I have been a toastmaster for several years and have enjoyed writing and delivering dozens of speeches. But I have especially benefited from hearing many moving, inspirational, hilarious and entertaining seven-minute speeches at my local club, and in wider events and contests. I wrote about some of these in a previous blog entry, “Ordinary people, extraordinary wisdom”. But I wanted to share an example that I found particularly relevant to the topic of legacy.
A few years ago I heard toastmaster Andrew Host tell, in seven minutes, the story of how his wife Julie woke up one morning with a headache, and how, a few days later, she was dead of a brain tumour. But the rest of the story was not about the devastation, grief and shock that Julie's sudden death caused him and his family. It was about the hope and the consolation they found afterwards, thanks to the fact that Julie was an organ donor. Even though nothing could bring her back to life, other people went on living thanks to her. He spoke about the importance of discussing your organ donor wishes with your family – did you know that in Australia, when confronted with the sudden death of a loved one, less than 60% of families give consent for organ and tissue donation to proceed, even if the person was listed as an organ donor?

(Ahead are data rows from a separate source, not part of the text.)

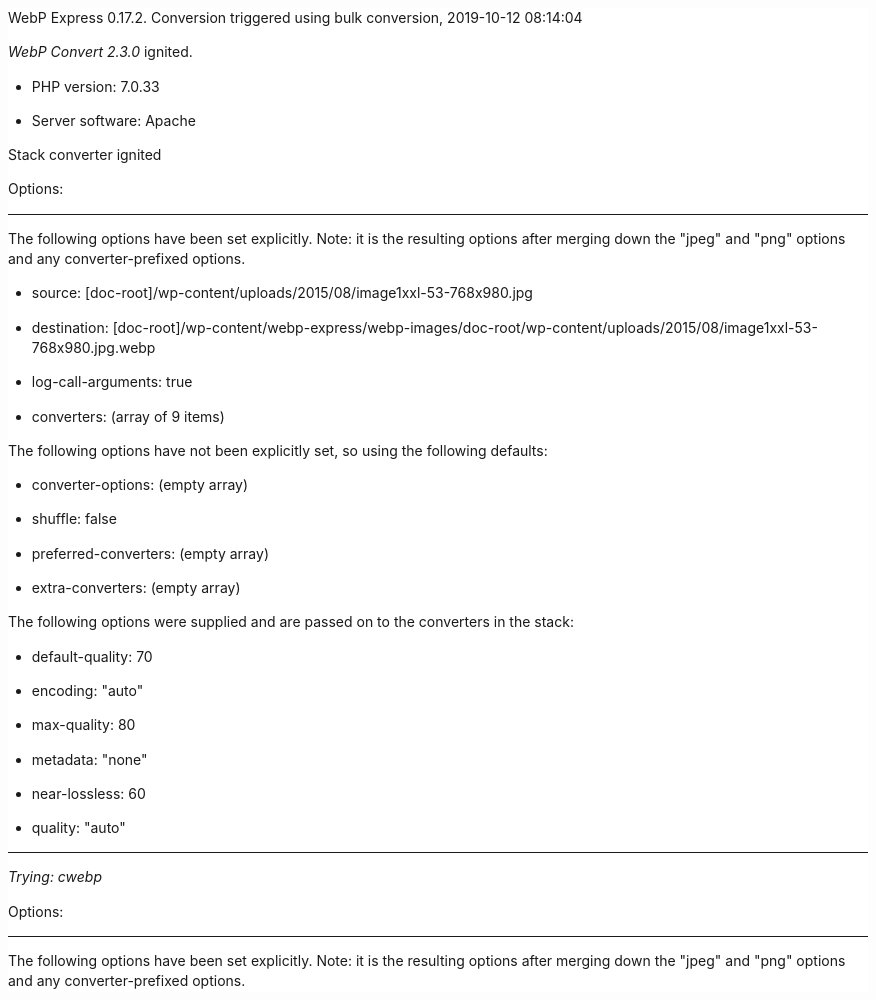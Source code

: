 WebP Express 0.17.2. Conversion triggered using bulk conversion, 2019-10-12 08:14:04


*WebP Convert 2.3.0*  ignited.

- PHP version: 7.0.33

- Server software: Apache


Stack converter ignited


Options:

------------

The following options have been set explicitly. Note: it is the resulting options after merging down the "jpeg" and "png" options and any converter-prefixed options.

- source: [doc-root]/wp-content/uploads/2015/08/image1xxl-53-768x980.jpg

- destination: [doc-root]/wp-content/webp-express/webp-images/doc-root/wp-content/uploads/2015/08/image1xxl-53-768x980.jpg.webp

- log-call-arguments: true

- converters: (array of 9 items)


The following options have not been explicitly set, so using the following defaults:

- converter-options: (empty array)

- shuffle: false

- preferred-converters: (empty array)

- extra-converters: (empty array)


The following options were supplied and are passed on to the converters in the stack:

- default-quality: 70

- encoding: "auto"

- max-quality: 80

- metadata: "none"

- near-lossless: 60

- quality: "auto"

------------



*Trying: cwebp* 


Options:

------------

The following options have been set explicitly. Note: it is the resulting options after merging down the "jpeg" and "png" options and any converter-prefixed options.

That speech was solely responsible for the fact that I became and organ donor within weeks of hearing it. Becoming a donor was one of those things that I could never make up my mind about; but I can now say that that speech effectively changed not just the course of one, but a number of lives. The lives of people who didn’t even hear the speech; of people who were not even born when the speech was delivered: the people who will benefit from my organs after I die, because one organ and tissue donor can transform the lives of up to ten people.

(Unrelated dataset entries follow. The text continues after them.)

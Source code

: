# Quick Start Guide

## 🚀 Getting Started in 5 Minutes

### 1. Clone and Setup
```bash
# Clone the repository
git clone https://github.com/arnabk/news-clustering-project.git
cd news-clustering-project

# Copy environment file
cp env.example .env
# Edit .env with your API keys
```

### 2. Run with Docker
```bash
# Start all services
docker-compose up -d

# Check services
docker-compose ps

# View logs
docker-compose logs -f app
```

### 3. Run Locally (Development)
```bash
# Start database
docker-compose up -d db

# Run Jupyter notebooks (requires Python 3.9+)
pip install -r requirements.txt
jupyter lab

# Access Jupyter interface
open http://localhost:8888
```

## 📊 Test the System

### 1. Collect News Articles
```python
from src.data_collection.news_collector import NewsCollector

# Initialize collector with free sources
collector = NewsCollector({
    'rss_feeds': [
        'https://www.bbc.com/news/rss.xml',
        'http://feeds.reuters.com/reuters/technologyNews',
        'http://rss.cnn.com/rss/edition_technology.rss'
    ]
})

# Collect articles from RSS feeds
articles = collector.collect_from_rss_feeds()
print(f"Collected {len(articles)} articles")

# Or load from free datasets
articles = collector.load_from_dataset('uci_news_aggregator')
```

The gift of life and hope to others: how is that for a legacy?
There are many other ways in which our words and stories can reach, impact and transform an audience. Sometimes it’s on a one-on-one conversation; other times a speech, presentation or classroom lecture. Although books have the ability to reach a greater public, these days a message can potentially spread to an audience of millions through social media.
So the next time that you sit down to compose a speech, a blog entry, a story, or even a 140 character tweet, think about the effect that your words will have on your audience. Thing about the message you want to leave to others – which could be positive or negative. Think about legacy.
And if you have had a child and have planted a tree, don’t give up on the book as yet. You must believe in your power as a storyteller – and you must know that whether it’s a book or a speech, whether it’s a blog or a tweet, whether it’s humorous or inspirational, whether it’s cheerful or tragic, your story is part of your legacy.